2. Check the parking. Sometimes disabled parking means accessible. I need close parking as I can’t walk too far. If a car park is further away but wheelchair accessible, it doesn’t help me and I need to make alternative arrangements!
3. Pack a lunch. there is no way to queue jump in a lunch line, so unless you have a kind friend or family member who is willing to queue for you, then take your own lunch and snacks. I took my own lunch and then my husband very kindly queued for my coffee.
4. Remember where the bathrooms are and gage queues. If you are like me and need the toilet within half an hour of drinking, you need to make sure the queues aren’t too long, as other people won’t understand that you may be more desperate than them – or that you can’t queue or wait. You need to make sure you are very prepared.
5. If you need to sit down, sit anywhere. I sat on curbs, bollards, the grass and in a little woodland. If you have an invisible illness, you likely won’t be offered a bench so you need to be dressed in a way that you can just sit when you need to! Don’t worry about being in the way of people if you need to sit down.

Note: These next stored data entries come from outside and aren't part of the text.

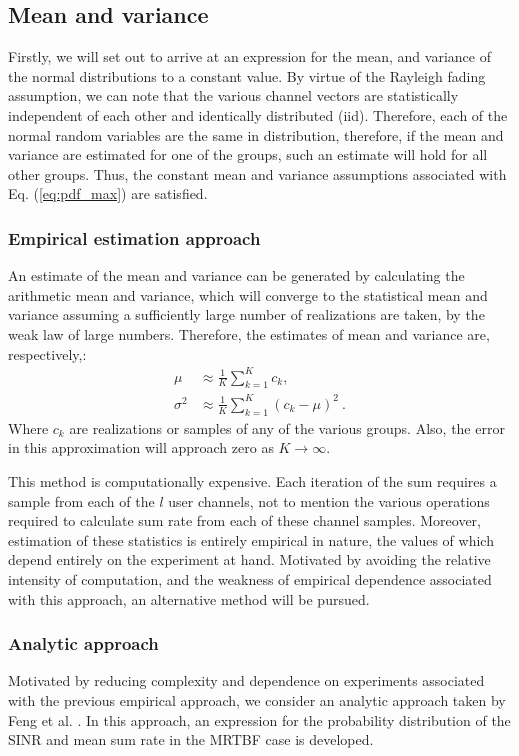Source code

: \subsection{Mean and variance}
Firstly, we will set out to arrive at an expression for the mean, and variance of the normal distributions to a constant value. By virtue of the Rayleigh fading assumption, we can note that the various channel vectors are statistically independent of each other and identically distributed (iid). Therefore, each of the normal random variables are the same in distribution, therefore, if the mean and variance are estimated for one of the groups, such an estimate will hold for all other groups. Thus, the constant mean and variance assumptions associated with Eq. (\ref{eq:pdf_max}) are satisfied.

\subsubsection{Empirical estimation approach}
An estimate of the mean and variance can be generated by calculating the arithmetic mean and variance, which will converge to the statistical mean and variance assuming a sufficiently large number of realizations are taken, by the weak law of large numbers. Therefore, the estimates of mean and variance are, respectively,:
\begin{equation}\label{eq:arith_mean_var}
    \begin{aligned}
        \mu &\approx \frac{1}{K}\sum_{k=1}^{K}c_k,\\
        \sigma^2 &\approx \frac{1}{K}\sum_{k=1}^{K}(c_k-\mu)^2 \ .
    \end{aligned}
\end{equation}
Where $c_k$ are realizations or samples of any of the various groups. Also, the error in this approximation will approach zero as $K\rightarrow\infty$.

This method is computationally expensive. Each iteration of the sum requires a sample from each of the $l$ user channels, not to mention the various operations required to calculate sum rate from each of these channel samples. Moreover, estimation of these statistics is entirely empirical in nature, the values of which depend entirely on the experiment at hand. Motivated by avoiding the relative intensity of computation, and the weakness of empirical dependence associated with this approach, an alternative method will be pursued.

\subsubsection{Analytic approach}
Motivated by reducing complexity and dependence on experiments associated with the previous empirical approach, we consider an analytic approach taken by Feng et al. \cite{Feng2014}. In this approach, an expression for the probability distribution of the SINR and mean sum rate in the MRTBF case is developed.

6. When you get home, stretch and have a warm bath. You might feel OK, but in the morning you might regret it!
7. If you go on rides, be sensible. You may have a queue jump, but stick to the trains and teacups. You may think a rollercoaster is OK as you don’t have to queue, but being bumped around when you have a chronic illness can be really bad for you. I went on one intense ride and definitely regret it as now, three days later, I still can’t open a bottle. My hands are useless and my husband is having to carry the baby up and downstairs today!

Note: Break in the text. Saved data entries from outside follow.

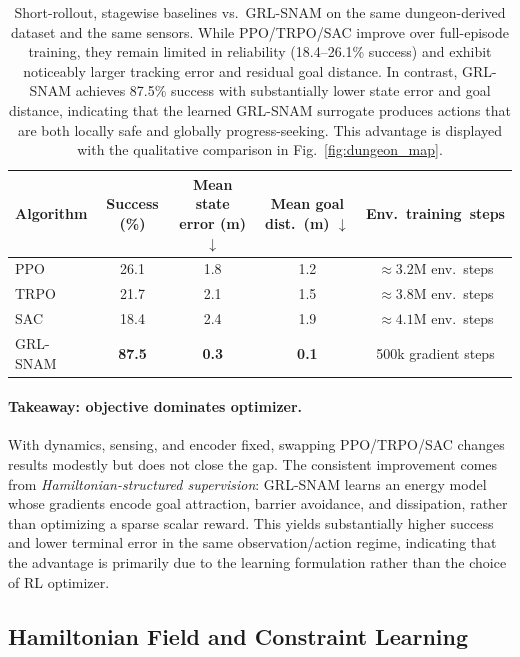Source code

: \documentclass{article} %
\begin{document}
\begin{table}[htbp]
\centering
\caption[Stagewise short-rollout baselines vs.\ GRL-SNAM]{
Short-rollout, stagewise baselines vs.\ GRL-SNAM on the same dungeon-derived dataset and the same sensors.
While PPO/TRPO/SAC improve over full-episode training, they remain limited in reliability
(18.4--26.1\% success) and exhibit noticeably larger tracking error and residual goal distance.
In contrast, GRL-SNAM achieves 87.5\% success with substantially lower state error and goal distance, indicating that the learned GRL-SNAM surrogate produces actions that are both locally safe and globally progress-seeking. This advantage is displayed with the qualitative comparison in Fig.~\ref{fig:dungeon_map}.%
}

\small
\begin{tabular}{lcccc}
\toprule
Algorithm & Success (\%) & Mean state error (m) $\downarrow$ & Mean goal dist.\ (m) $\downarrow$ & Env.\ training\ steps \\
\midrule
PPO      & 26.1 & 1.8 & 1.2 & $\approx 3.2$M env.\ steps \\
TRPO     & 21.7 & 2.1 & 1.5 & $\approx 3.8$M env.\ steps \\
SAC      & 18.4 & 2.4 & 1.9 & $\approx 4.1$M env.\ steps \\
GRL-SNAM & \textbf{87.5} & \textbf{0.3} & \textbf{0.1} & 500k gradient steps \\
\bottomrule
\end{tabular}
\label{tab:short_rollout_rl}
\end{table}

\paragraph{Takeaway: objective dominates optimizer.}
With dynamics, sensing, and encoder fixed, swapping PPO/TRPO/SAC changes results modestly but does not close the gap.
The consistent improvement comes from \emph{Hamiltonian-structured supervision}: GRL-SNAM learns an energy model whose gradients encode goal attraction, barrier avoidance, and dissipation, rather than optimizing a sparse scalar reward.
This yields substantially higher success and lower terminal error in the same observation/action regime, indicating that the advantage is primarily due to the learning formulation rather than the choice of RL optimizer.


\subsection{Hamiltonian Field and Constraint Learning}
\label{subsec:hamiltonian_analysis}
\end{document}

You know your body, so if you need a break, take a break.
8. Remember that it is great to go out and have fun, but you are important and so is your health. Don’t be afraid to call to ask for help from a venue or ask help from family and friends. I am so achey today, and although I am glad I went out three days ago and enjoyed myself, I had to make sure I was free the rest of the week. After visiting a theme park and then walking the baby in his pram two days later, I now have my mum over-caring for me and my baby as I physically have nothing left.
Thinking of all my chronic illness warriors as I write this, hoping that you stay strong, have fun and plan for adventure!